Each line that includes the word "platform" should be copied from the records.

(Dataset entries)
|---|

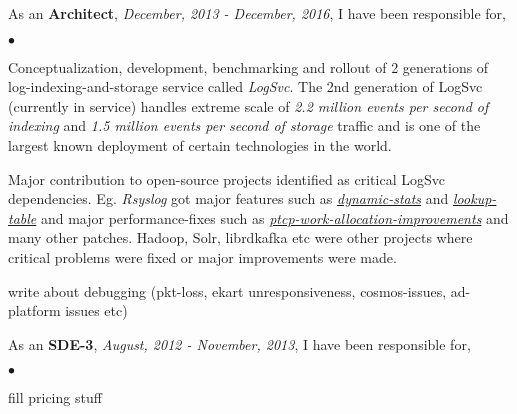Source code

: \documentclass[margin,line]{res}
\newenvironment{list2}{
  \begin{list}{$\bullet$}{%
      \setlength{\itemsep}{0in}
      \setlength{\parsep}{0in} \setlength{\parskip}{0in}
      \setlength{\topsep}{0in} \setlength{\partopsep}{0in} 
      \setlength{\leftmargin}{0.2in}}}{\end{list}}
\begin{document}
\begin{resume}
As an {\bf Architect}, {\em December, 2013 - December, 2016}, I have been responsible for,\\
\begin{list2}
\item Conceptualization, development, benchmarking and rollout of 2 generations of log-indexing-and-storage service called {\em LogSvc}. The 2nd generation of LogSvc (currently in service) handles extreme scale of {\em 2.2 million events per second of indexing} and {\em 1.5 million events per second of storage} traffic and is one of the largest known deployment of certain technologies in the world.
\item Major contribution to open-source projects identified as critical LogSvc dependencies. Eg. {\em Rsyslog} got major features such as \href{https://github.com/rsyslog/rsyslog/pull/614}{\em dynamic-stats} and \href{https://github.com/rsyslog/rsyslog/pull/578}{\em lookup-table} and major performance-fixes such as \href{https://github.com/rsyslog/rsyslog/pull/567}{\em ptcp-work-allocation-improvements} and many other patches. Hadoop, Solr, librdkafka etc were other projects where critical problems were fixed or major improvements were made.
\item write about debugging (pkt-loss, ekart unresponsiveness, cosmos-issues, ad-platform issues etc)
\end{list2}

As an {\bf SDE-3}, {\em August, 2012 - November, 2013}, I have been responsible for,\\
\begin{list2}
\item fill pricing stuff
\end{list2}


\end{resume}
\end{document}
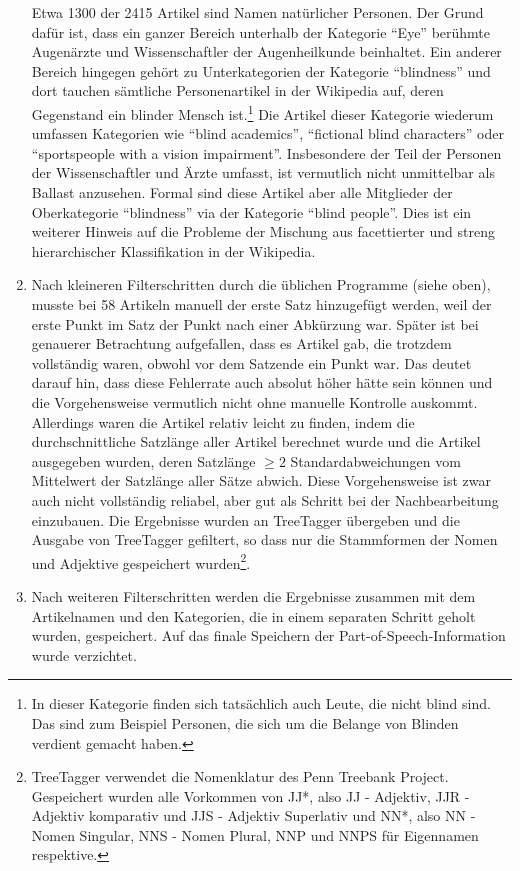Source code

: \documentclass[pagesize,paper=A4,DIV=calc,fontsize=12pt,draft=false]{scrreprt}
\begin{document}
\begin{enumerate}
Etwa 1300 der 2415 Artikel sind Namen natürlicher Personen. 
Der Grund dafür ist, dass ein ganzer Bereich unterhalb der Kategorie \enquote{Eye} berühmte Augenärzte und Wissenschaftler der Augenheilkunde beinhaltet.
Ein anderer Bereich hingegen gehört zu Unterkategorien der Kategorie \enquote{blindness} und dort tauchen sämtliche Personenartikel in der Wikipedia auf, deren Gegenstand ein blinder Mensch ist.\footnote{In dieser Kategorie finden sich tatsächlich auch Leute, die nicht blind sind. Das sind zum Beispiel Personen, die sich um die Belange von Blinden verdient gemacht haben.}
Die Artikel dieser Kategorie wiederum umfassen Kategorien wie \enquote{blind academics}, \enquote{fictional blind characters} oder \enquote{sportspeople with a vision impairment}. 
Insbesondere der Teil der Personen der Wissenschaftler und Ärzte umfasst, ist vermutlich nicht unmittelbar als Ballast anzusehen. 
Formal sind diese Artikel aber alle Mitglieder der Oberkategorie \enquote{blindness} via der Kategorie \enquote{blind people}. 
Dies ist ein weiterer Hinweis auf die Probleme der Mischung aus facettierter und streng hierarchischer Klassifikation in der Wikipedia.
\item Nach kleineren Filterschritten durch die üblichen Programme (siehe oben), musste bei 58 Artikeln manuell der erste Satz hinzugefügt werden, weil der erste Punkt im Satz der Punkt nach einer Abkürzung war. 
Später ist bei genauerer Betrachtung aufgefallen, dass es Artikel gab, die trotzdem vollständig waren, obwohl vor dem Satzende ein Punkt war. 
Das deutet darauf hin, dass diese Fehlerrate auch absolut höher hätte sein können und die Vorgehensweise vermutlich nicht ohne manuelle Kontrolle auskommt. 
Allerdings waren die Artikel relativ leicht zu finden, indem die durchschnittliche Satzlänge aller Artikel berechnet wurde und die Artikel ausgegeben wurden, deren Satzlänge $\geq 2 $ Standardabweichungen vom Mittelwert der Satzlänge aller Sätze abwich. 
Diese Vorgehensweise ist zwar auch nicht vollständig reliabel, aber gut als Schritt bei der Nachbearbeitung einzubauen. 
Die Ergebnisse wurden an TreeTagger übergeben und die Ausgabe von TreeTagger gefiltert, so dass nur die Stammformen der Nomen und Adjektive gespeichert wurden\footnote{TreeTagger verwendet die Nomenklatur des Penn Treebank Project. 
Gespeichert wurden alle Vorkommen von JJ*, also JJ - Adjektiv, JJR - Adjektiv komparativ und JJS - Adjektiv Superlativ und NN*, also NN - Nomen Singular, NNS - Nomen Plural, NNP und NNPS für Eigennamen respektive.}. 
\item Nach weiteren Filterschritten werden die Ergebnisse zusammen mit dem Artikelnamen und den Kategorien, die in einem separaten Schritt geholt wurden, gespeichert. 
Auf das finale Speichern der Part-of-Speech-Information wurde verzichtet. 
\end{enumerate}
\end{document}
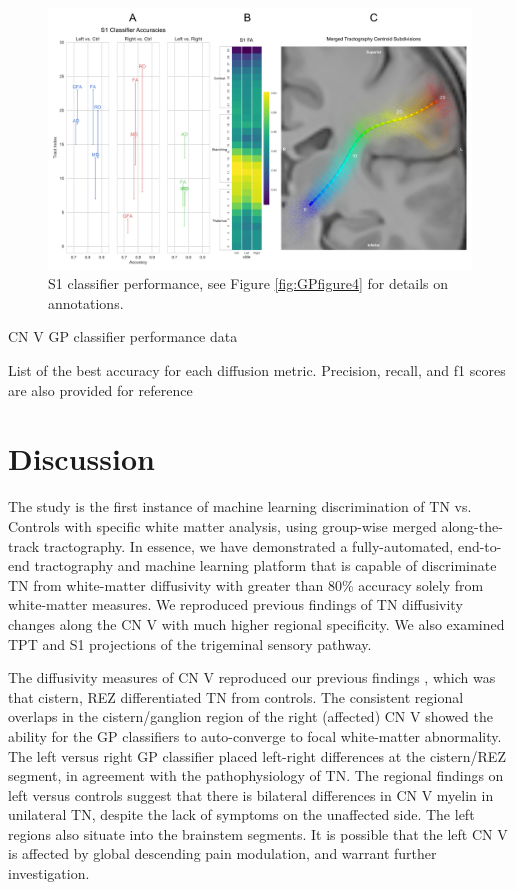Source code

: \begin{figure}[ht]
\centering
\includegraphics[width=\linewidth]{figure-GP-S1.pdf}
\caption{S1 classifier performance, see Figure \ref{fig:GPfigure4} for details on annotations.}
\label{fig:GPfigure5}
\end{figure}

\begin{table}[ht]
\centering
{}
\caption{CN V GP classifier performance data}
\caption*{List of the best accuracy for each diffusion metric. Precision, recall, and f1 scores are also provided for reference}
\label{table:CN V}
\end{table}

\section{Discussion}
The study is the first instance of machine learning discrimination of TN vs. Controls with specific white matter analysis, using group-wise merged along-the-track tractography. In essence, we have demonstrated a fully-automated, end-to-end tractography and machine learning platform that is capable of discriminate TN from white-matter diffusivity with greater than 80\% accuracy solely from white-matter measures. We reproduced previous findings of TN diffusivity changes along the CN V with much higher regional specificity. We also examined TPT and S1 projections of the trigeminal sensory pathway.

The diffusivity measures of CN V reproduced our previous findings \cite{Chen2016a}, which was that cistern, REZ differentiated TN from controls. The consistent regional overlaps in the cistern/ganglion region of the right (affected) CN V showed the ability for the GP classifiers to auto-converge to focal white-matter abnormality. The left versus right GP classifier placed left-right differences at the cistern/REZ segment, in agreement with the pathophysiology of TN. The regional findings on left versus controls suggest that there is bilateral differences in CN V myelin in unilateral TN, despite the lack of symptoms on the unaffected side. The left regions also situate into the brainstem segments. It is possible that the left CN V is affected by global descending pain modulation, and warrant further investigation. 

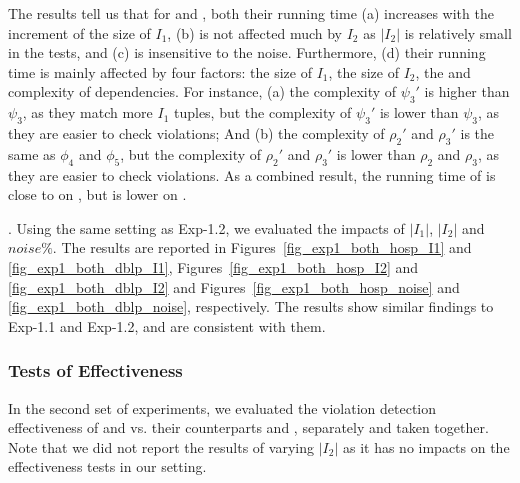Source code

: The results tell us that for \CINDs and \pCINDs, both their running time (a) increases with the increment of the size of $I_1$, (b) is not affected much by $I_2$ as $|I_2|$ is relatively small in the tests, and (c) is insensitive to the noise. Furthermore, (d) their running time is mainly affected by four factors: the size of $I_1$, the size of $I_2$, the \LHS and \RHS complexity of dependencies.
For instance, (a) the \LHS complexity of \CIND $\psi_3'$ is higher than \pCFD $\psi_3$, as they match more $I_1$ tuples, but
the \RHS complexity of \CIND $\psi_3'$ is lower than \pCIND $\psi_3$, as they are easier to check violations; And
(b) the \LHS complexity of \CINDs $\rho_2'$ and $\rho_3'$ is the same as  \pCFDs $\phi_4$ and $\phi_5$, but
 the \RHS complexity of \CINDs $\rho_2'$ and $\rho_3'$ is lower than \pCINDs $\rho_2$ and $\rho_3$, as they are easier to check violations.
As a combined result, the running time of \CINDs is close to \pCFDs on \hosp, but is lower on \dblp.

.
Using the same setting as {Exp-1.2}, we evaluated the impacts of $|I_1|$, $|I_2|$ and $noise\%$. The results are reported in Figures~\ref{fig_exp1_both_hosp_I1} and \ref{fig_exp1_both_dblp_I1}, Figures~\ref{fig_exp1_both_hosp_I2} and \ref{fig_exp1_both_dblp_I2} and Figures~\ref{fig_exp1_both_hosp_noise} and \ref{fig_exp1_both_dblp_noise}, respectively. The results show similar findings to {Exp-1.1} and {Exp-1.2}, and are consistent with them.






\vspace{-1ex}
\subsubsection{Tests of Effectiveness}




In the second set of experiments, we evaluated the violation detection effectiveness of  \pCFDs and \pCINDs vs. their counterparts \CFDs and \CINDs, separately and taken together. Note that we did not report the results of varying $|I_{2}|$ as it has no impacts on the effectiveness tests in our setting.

|---|

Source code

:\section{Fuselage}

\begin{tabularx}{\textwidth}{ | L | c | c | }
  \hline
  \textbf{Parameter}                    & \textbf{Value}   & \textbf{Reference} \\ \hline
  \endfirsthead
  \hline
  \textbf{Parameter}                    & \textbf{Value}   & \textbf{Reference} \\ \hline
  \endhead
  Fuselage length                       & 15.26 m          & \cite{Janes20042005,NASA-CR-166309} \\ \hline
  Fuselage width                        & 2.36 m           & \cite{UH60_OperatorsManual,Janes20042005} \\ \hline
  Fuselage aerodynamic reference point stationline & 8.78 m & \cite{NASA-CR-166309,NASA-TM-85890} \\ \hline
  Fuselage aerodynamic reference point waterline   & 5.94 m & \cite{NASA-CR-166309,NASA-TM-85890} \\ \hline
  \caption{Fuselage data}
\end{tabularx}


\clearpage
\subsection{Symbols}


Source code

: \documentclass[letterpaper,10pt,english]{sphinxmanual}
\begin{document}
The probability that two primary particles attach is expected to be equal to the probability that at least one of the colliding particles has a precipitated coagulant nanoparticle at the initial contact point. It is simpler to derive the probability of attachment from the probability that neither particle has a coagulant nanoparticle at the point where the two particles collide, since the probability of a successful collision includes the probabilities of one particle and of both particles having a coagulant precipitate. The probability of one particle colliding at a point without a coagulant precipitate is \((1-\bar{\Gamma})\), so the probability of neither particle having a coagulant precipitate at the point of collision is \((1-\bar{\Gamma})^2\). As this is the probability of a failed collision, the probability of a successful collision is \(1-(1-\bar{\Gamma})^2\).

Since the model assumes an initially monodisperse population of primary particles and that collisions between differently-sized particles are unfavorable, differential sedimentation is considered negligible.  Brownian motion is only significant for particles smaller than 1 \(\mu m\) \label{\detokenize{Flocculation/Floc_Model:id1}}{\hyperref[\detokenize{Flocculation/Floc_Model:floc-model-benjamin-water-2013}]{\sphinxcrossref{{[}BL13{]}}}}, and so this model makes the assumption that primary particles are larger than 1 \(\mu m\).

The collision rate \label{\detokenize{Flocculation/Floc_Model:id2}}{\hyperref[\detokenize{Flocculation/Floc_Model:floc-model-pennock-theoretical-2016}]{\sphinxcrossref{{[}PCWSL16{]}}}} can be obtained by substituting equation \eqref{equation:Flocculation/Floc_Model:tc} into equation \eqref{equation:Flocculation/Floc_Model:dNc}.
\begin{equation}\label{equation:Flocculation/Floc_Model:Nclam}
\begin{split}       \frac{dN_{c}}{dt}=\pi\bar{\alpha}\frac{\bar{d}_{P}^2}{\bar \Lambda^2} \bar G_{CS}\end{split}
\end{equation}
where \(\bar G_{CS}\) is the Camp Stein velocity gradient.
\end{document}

|---|

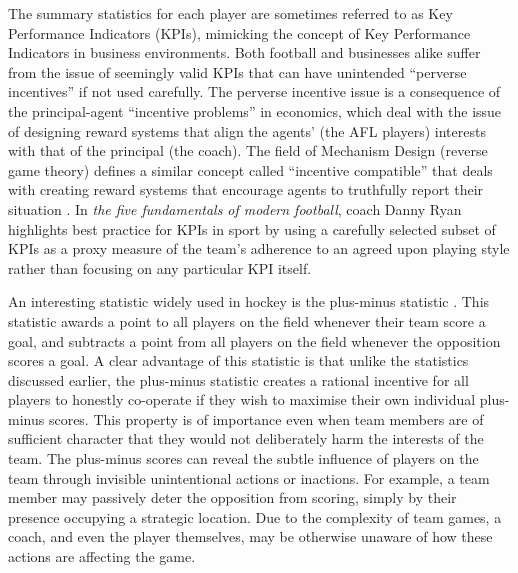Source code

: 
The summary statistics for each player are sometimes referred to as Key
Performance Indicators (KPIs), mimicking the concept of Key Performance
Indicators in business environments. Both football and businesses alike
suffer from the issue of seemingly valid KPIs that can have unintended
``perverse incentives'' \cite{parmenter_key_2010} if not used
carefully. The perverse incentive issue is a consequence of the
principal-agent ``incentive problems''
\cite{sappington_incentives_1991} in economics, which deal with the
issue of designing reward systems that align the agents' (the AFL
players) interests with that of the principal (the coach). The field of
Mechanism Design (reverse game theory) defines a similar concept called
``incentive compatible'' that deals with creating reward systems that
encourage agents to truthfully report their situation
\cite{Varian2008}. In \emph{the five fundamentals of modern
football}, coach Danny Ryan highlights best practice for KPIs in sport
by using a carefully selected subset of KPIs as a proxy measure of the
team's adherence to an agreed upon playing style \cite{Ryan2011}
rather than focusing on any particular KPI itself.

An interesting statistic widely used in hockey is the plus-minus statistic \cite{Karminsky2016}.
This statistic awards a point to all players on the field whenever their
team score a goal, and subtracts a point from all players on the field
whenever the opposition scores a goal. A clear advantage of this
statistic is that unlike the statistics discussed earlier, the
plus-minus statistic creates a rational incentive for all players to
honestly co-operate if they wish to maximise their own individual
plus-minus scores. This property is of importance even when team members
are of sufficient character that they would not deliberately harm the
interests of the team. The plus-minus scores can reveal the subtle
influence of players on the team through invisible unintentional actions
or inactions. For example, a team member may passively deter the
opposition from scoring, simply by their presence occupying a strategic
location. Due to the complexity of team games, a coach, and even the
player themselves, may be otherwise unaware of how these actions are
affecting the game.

|---|

▶ **Written reply**:
\item write about debugging (pkt-loss, ekart unresponsiveness, cosmos-issues, ad-platform issues etc)
The study is the first instance of machine learning discrimination of TN vs. Controls with specific white matter analysis, using group-wise merged along-the-track tractography. In essence, we have demonstrated a fully-automated, end-to-end tractography and machine learning platform that is capable of discriminate TN from white-matter diffusivity with greater than 80\% accuracy solely from white-matter measures. We reproduced previous findings of TN diffusivity changes along the CN V with much higher regional specificity. We also examined TPT and S1 projections of the trigeminal sensory pathway.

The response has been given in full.